[Source texts of formatted documents]
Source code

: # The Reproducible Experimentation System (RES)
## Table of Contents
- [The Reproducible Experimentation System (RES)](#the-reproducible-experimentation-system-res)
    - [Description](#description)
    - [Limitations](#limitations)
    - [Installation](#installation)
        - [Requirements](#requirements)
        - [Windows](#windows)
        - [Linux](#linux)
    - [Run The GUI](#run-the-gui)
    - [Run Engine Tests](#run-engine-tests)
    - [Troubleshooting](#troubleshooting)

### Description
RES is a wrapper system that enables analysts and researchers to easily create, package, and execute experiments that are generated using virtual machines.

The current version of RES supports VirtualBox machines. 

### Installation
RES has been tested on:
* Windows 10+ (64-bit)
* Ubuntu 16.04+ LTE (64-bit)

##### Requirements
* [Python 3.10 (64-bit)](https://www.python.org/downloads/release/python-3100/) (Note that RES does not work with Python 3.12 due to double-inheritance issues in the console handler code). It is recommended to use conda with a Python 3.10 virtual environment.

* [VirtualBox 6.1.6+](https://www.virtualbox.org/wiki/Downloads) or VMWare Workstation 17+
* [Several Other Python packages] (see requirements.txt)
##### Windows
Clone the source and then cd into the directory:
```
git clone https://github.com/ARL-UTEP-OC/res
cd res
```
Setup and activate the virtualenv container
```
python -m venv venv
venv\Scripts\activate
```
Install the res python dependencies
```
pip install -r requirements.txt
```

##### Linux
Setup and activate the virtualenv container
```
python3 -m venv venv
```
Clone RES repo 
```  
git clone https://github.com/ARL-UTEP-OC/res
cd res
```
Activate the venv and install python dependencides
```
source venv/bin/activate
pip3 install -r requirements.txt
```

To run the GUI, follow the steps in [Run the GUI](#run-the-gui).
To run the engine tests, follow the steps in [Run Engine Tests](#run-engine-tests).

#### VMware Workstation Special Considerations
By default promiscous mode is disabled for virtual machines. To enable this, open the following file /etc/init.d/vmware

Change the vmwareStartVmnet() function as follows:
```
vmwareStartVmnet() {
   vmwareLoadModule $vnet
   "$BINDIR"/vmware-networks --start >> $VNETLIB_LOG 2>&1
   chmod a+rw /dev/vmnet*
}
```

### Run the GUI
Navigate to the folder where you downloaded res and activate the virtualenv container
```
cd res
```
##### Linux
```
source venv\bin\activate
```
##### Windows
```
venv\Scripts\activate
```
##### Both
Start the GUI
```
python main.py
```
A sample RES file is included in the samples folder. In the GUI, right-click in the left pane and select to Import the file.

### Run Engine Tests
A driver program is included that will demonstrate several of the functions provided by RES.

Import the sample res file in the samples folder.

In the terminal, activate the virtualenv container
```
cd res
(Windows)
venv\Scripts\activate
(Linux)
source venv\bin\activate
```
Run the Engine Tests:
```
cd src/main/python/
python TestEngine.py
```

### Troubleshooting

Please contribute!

▶ [Assignment]:
Lines with "virtualenv" in them are what the answer must contain; copy each from the records above.

▶ [Solution to this problem]:
Setup and activate the virtualenv container
Setup and activate the virtualenv container
Navigate to the folder where you downloaded res and activate the virtualenv container
In the terminal, activate the virtualenv container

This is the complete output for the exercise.